En nuestra Europa posmoderna, inmersos como estamos en la discusión sobre el concepto de populismo, donde pretendemos reinventar el concepto de hegemonía a través de la oferta de orden, el riesgo que corremos es que hoy, en un contexto de fragmentación extrema de las fuerzas populares, aceptemos que no hay más camino que la supervivencia y adoptemos como estrategia la defensa a ultranza de la distinción. En mi opinión, debemos hacer exactamente lo contrario. La pregunta es: ¿cómo salvar las diferencias programáticas para construir espacios de confluencia y articulación?

Al calor de la respuesta popular a la crisis de 2008, se crearon en Europa múltiples iniciativas de articulación política internacional, expresión tal vez de un nuevo internacionalismo (pan)europeo. El Plan B, el AlterSummit, el Foro de Marsella, Transform! se sumaron a iniciativas ya existentes (como el Partido de la Izquierda Europea). Una primera tarea es establecer mecanismos de coordinación efectivos, en torno a agendas políticas orientadas a la acción, entre organizaciones y movimientos populares de muy distinta índole: partidos políticos, sindicatos, plataformas ciudadanas de activismo, pero también y, sobre todo, los movimientos populares. Y, entre estos últimos, señalando especialmente al movimiento feminista organizado: un movimiento transversal, con potencial hegemónico (y hegemonizante) y profundamente revolucionario, que en la actual coyuntura está demostrando una inteligencia política y una capacidad de articulación excepcional en torno a cuestiones básicas de justicia y equidad.

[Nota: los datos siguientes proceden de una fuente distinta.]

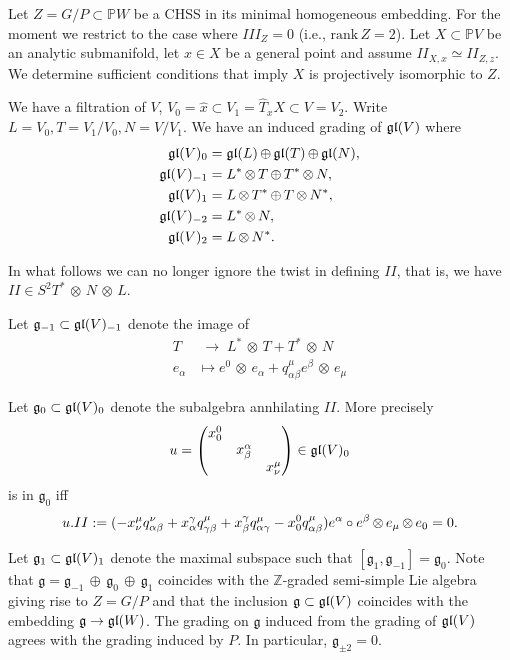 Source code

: \documentclass[11pt]{amsart}
\theoremstyle{definition}
\theoremstyle{remark}
\numberwithin{equation}{section}
\def\qq#1#2#3{q^{#1}_{{#2} {#3}}}
\def\trank{\text{rank}}
\def\BP{\mathbb P}
\def\BZ{\mathbb Z}
\def\fg{{\mathfrak g}}
\def\a{\alpha}
\def\b{\beta}
\def\g{\gamma}
\def\ot{{\mathord{\,\otimes }\,}}
\def\op{{\mathord{\,\oplus }\,}}
\def\ra{{\mathord{\;\rightarrow\;}}}
\def\trank{\text{rank}\,}
\begin{document}
Let $Z=G/P\subset \BP W$ be a CHSS in its minimal homogeneous embedding.
For the moment we restrict to the case where $III_Z=0$ (i.e., $\trank Z=2$).
Let $X\subset \BP V$ be an analytic submanifold, let $x\in X$ be a general point
and assume $II_{X,x}\simeq II_{Z,z}$. We determine sufficient conditions
that imply $X$ is projectively isomorphic to $Z$.



  We have a filtration of $V$, $V_0=\hat x\subset V_1= \hat T_xX\subset V=V_2$.
Write $L=V_0,T=V_1/V_0,N=V/V_1$.
We have an induced grading of $\fgl(V)$ where 
\begin{align*}
\fgl(V)_0&=\fgl(L)\op \fgl(T)\op \fgl(N),\\
\fgl(V)_{-1}&=L^*\ot T \op T^*\ot N,\\
\fgl(V)_{1}&=L \ot T^* \op T \ot N^*,\\
\fgl(V)_{-2}&=L^*\ot N,\\
\fgl(V)_{2}&=L\ot N^*.
\end{align*}

In what follows we can no longer ignore the twist in defining $II$,
that is, we have  $II\in S^2T^*\ot N\ot L$.

Let $\fg_{-1}\subset \fgl(V)_{-1}$ denote the image of
\begin{align*}
T&\ra L^*\ot T + T^*\ot N\\
e_{\a}&\mapsto
e^0\ot e_{\a} + \qq\mu\a\b e^{\b}\ot e_{\mu}
\end{align*}

Let $\fg_0\subset \fgl (V)_0$ denote the subalgebra annhilating $II$. More precisely
$$
u=\begin{pmatrix}\xxx 00  & & \\
 & \xxx\a\b & \\
& & \xxx\mu\nu
\end{pmatrix}\in \fgl(V)_0
$$ 
is in $\fg_0$ iff
\begin{equation}\label{g0action}
u.II:= (-\xxx\mu\nu\qq\nu\a\b +\xxx\g\a\qq\mu\g\b + \xxx\g\b\qq\mu\a\g
-\xxx 00\qq\mu\a\b)e^{\a}\circ e^{\b}\ot e_{\mu}\ot e_0 =0.
\end{equation}

Let $\fg_1\subset \fgl(V)_1$ denote the maximal subspace such that
$[\fg_1,\fg_{-1}]=\fg_0$. Note that $\fg=\fg_{-1}\op \fg_0\op \fg_1$ coincides
with the $\BZ$-graded semi-simple Lie algebra giving rise to $Z=G/P$
and that the inclusion $\fg\subset \fgl(V)$ coincides with
the embedding $\fg\ra \fgl(W)$.  
The grading
on $\fg$ induced from the grading of $\fgl(V)$ agrees with the grading induced by $P$.
In particular,   $\fg_{\pm 2}=0$.
 
\end{document}
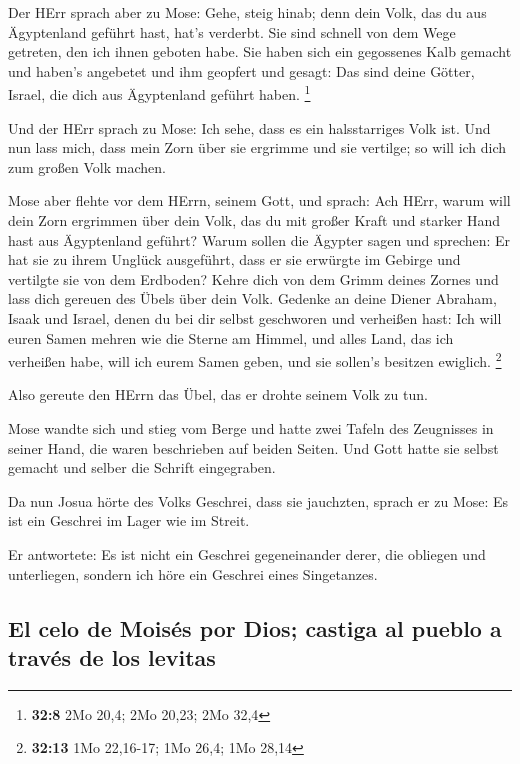  Der HErr sprach aber zu Mose: Gehe, steig hinab; denn
dein Volk, das du aus Ägyptenland geführt hast, hat's verderbt.
 Sie sind schnell von dem Wege getreten, den ich ihnen
geboten habe. Sie haben sich ein gegossenes Kalb gemacht und haben's
angebetet und ihm geopfert und gesagt: Das sind deine Götter, Israel,
die dich aus Ägyptenland geführt haben. \footnote{\textbf{32:8} 2Mo
  20,4; 2Mo 20,23; 2Mo 32,4}

 Und der HErr sprach zu Mose: Ich sehe, dass es ein
halsstarriges Volk ist.  Und nun lass mich, dass mein
Zorn über sie ergrimme und sie vertilge; so will ich dich zum großen
Volk machen.

 Mose aber flehte vor dem HErrn, seinem Gott, und sprach:
Ach HErr, warum will dein Zorn ergrimmen über dein Volk, das du mit
großer Kraft und starker Hand hast aus Ägyptenland geführt?
 Warum sollen die Ägypter sagen und sprechen: Er hat sie
zu ihrem Unglück ausgeführt, dass er sie erwürgte im Gebirge und
vertilgte sie von dem Erdboden? Kehre dich von dem Grimm deines Zornes
und lass dich gereuen des Übels über dein Volk.  Gedenke
an deine Diener Abraham, Isaak und Israel, denen du bei dir selbst
geschworen und verheißen hast: Ich will euren Samen mehren wie die
Sterne am Himmel, und alles Land, das ich verheißen habe, will ich eurem
Samen geben, und sie sollen's besitzen ewiglich. \footnote{\textbf{32:13}
  1Mo 22,16-17; 1Mo 26,4; 1Mo 28,14}

 Also gereute den HErrn das Übel, das er drohte seinem
Volk zu tun.

 Mose wandte sich und stieg vom Berge und hatte zwei
Tafeln des Zeugnisses in seiner Hand, die waren beschrieben auf beiden
Seiten.  Und Gott hatte sie selbst gemacht und selber die
Schrift eingegraben.

 Da nun Josua hörte des Volks Geschrei, dass sie
jauchzten, sprach er zu Mose: Es ist ein Geschrei im Lager wie im
Streit.

 Er antwortete: Es ist nicht ein Geschrei gegeneinander
derer, die obliegen und unterliegen, sondern ich höre ein Geschrei eines
Singetanzes.

\hypertarget{el-celo-de-moisuxe9s-por-dios-castiga-al-pueblo-a-travuxe9s-de-los-levitas}{%
\subsection{El celo de Moisés por Dios; castiga al pueblo a través de
los
levitas}\label{el-celo-de-moisuxe9s-por-dios-castiga-al-pueblo-a-travuxe9s-de-los-levitas}}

En el mundo actual, es más importante que nunca articular mecanismos efectivos de solidaridad basados, precisamente, en la comprensión de que la lógica del capitalismo es la misma (con distintas manifestaciones) en París, Johannesburgo, São Paulo, Delhi, Rabat, Berlín o Seúl. Globalizar la lucha significa comprender cómo opera el capital en cada lugar, identificando las comunalidades para después construir agendas políticas para la acción colectiva.

Los manifestantes de París estaban imbuidos de internacionalismo revolucionario. Y esa es la lección del Mayo francés que debemos recordar. Europa debe salir de su ensimismamiento y mirar al Sur. Es necesario revigorizar un internacionalismo solidario que permita crear estructuras permanentes para la construcción de alternativas al sistema, y que ayude a pensar estrategias para hacerlas realidad.

Que las organizaciones de masas ya no existan en Europa no significa que los pueblos no conserven la capacidad de resistir, ni que sean impermeables a la organización. No podemos recluirnos en los espacios académicos o en las esquinas del poder institucional. Afrontar el reto de la organización hoy es una tarea insoslayable para las que queremos luchar por un mundo de justicia y equidad.

En plena Guerra de Argelia, Frantz Fanon decía en Los condenados de la Tierra: «Si deseamos cumplir las expectativas de nuestros pueblos, debemos buscar respuestas en lugares que no sean Europa». Es el momento, para los propios pueblos de Europa, de adoptar esta máxima como principio de acción política.